TRY IT:
The required output is every entry, printed exactly as written.

DATA SECTION:
+---+

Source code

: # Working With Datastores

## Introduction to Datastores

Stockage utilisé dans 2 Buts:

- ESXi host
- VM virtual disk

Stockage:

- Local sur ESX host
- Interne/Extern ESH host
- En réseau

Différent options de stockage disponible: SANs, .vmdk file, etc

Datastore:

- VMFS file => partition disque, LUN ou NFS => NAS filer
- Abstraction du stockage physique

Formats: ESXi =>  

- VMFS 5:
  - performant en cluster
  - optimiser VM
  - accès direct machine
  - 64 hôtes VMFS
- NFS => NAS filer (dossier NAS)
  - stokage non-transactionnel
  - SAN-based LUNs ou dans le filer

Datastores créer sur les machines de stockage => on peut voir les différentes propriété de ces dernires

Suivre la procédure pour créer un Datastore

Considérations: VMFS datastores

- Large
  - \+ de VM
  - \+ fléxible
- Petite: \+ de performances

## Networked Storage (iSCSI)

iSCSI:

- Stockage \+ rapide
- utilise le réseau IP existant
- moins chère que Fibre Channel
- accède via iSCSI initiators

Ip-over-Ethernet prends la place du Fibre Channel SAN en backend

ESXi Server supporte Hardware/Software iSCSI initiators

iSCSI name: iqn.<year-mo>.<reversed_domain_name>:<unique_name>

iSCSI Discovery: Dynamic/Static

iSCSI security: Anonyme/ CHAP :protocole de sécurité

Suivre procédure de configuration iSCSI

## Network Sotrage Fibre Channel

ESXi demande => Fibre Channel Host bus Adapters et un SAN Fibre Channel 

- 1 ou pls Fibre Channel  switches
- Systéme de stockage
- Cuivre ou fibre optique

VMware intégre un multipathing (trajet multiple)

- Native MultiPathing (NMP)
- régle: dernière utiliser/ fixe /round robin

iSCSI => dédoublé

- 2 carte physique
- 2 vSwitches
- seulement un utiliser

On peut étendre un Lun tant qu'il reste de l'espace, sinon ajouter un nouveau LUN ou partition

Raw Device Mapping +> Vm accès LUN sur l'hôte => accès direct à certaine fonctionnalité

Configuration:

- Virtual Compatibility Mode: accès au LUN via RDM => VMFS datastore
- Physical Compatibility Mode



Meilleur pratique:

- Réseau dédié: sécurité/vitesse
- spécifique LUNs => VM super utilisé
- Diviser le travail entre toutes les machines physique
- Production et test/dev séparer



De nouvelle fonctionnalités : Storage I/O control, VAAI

+---+

EXERCISE RESULT:
Source code

: # Working With Datastores

## Introduction to Datastores

Stockage utilisé dans 2 Buts:

- ESXi host
- VM virtual disk

Stockage:

- Local sur ESX host
- Interne/Extern ESH host
- En réseau

Différent options de stockage disponible: SANs, .vmdk file, etc

Datastore:

- VMFS file => partition disque, LUN ou NFS => NAS filer
- Abstraction du stockage physique

Formats: ESXi =>  

- VMFS 5:
  - performant en cluster
  - optimiser VM
  - accès direct machine
  - 64 hôtes VMFS
- NFS => NAS filer (dossier NAS)
  - stokage non-transactionnel
  - SAN-based LUNs ou dans le filer

Datastores créer sur les machines de stockage => on peut voir les différentes propriété de ces dernires

Suivre la procédure pour créer un Datastore

Considérations: VMFS datastores

- Large
  - \+ de VM
  - \+ fléxible
- Petite: \+ de performances

## Networked Storage (iSCSI)

iSCSI:

- Stockage \+ rapide
- utilise le réseau IP existant
- moins chère que Fibre Channel
- accède via iSCSI initiators

Ip-over-Ethernet prends la place du Fibre Channel SAN en backend

ESXi Server supporte Hardware/Software iSCSI initiators

iSCSI name: iqn.<year-mo>.<reversed_domain_name>:<unique_name>

iSCSI Discovery: Dynamic/Static

iSCSI security: Anonyme/ CHAP :protocole de sécurité

Suivre procédure de configuration iSCSI

## Network Sotrage Fibre Channel

ESXi demande => Fibre Channel Host bus Adapters et un SAN Fibre Channel 

- 1 ou pls Fibre Channel  switches
- Systéme de stockage
- Cuivre ou fibre optique

VMware intégre un multipathing (trajet multiple)

- Native MultiPathing (NMP)
- régle: dernière utiliser/ fixe /round robin

iSCSI => dédoublé

- 2 carte physique
- 2 vSwitches
- seulement un utiliser

On peut étendre un Lun tant qu'il reste de l'espace, sinon ajouter un nouveau LUN ou partition

Raw Device Mapping +> Vm accès LUN sur l'hôte => accès direct à certaine fonctionnalité

Configuration:

- Virtual Compatibility Mode: accès au LUN via RDM => VMFS datastore
- Physical Compatibility Mode



Meilleur pratique:

- Réseau dédié: sécurité/vitesse
- spécifique LUNs => VM super utilisé
- Diviser le travail entre toutes les machines physique
- Production et test/dev séparer



De nouvelle fonctionnalités : Storage I/O control, VAAI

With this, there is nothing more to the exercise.